Financial Services Law Insights and Observations

Biden issues executive order on EU-U.S. privacy shield replacement

Privacy, Cyber Risk & Data Security Federal Issues Biden EU Consumer Protection EU-US Privacy Shield Of Interest to Non-US Persons GDPR EU-US Data Privacy Framework

Privacy, Cyber Risk & Data Security

On October 7, President Biden signed an Executive Order on Enhancing Safeguards for United States Signals Intelligence Activities (E.O.) to address the facilitation of transatlantic data flows between the EU and the U.S. The E.O. outlines commitments the U.S. will take under the EU-U.S. Data Privacy Framework, which was announced in March as a replacement for the invalidated EU-U.S. Privacy Shield. As previously covered by InfoBytes, the Court of Justice of the EU (CJEU) issued an opinion in the Schrems II case (Case C-311/18) in July 2020, holding that the EU-U.S. Privacy Shield did not satisfy EU legal requirements.

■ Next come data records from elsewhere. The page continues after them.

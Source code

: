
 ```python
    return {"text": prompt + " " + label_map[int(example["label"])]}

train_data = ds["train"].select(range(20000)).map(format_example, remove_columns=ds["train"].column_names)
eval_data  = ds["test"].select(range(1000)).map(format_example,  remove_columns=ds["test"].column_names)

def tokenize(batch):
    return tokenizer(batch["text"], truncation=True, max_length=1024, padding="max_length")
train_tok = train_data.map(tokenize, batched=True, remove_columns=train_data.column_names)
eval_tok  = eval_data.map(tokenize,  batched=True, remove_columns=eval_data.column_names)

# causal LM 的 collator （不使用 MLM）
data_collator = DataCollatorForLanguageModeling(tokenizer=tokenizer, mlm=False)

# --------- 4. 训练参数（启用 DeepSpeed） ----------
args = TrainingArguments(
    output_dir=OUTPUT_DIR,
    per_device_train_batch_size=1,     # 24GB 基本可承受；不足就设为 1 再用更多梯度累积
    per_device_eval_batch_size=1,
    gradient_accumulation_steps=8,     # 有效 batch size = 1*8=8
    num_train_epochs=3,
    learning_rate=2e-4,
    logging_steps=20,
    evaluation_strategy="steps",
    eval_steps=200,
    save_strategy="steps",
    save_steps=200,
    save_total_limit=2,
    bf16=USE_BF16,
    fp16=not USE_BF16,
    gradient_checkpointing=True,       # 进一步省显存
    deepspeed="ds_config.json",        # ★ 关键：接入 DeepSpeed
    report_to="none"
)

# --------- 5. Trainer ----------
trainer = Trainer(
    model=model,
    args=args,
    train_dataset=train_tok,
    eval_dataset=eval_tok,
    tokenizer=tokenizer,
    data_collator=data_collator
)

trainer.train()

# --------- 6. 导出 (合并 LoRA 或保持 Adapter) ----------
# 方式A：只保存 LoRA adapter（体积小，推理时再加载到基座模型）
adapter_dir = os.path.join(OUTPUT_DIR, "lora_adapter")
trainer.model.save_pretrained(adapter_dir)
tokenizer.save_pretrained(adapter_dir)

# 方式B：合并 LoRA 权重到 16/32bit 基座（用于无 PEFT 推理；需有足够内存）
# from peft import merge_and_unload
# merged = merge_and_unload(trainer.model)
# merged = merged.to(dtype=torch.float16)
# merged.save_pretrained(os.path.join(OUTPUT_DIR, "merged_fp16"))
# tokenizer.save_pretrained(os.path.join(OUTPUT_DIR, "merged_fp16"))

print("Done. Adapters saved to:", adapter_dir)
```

In annulling the EU-U.S. Privacy Shield, the CJEU determined that because the requirements of U.S. national security, public interest, and law enforcement have “primacy” over the data protection principles of the EU-U.S. Privacy Shield, the data transferred under the EU-U.S. Privacy Shield would not be subject to the same level of protections prescribed by the GDPR.

Among other things, the E.O. bolsters privacy and civil liberty safeguards for U.S. signals intelligence-gathering activities, and establishes an “independent and binding mechanism” to enable “qualifying states and regional economic integration organizations, as designated under the E.O., to seek redress if they believe their personal data was collected through U.S. signals intelligence in a manner that violated applicable U.S. law.” Specifically, the E.O. (i) creates further safeguards for how the U.S. signals intelligence community conducts data transfers; (ii) establishes requirements for handling personal information collected through signals intelligence activities and “extends the responsibilities of legal, oversight, and compliance officials to ensure that appropriate actions are taken to remediate incidents of non-compliance”; (iii) requires the U.S. signals intelligence community to make sure policies and procedures reflect the E.O.’s new privacy and civil liberty safeguards; (iv) establishes a multi-layer review and redress mechanism, under which the Civil Liberties Protection Officer in the Office of the Director of National Intelligence (CLPO) is granted the authority to investigate complaints of improper collection and handling of personal data and may issue binding decisions on whether improper conduct occurred and what the appropriate remediation should be; (v) directs the U.S. attorney general to establish a Data Protection Review Court (DPRC) to independently review CLPO decisions, thereby serving as the second level of the E.O.’s redress mechanism (see DOJ announcement here); and (vi) calls on the Privacy and Civil Liberties Oversight Board to review U.S. signals intelligence community policies and procedures to ensure they are consistent with the E.O.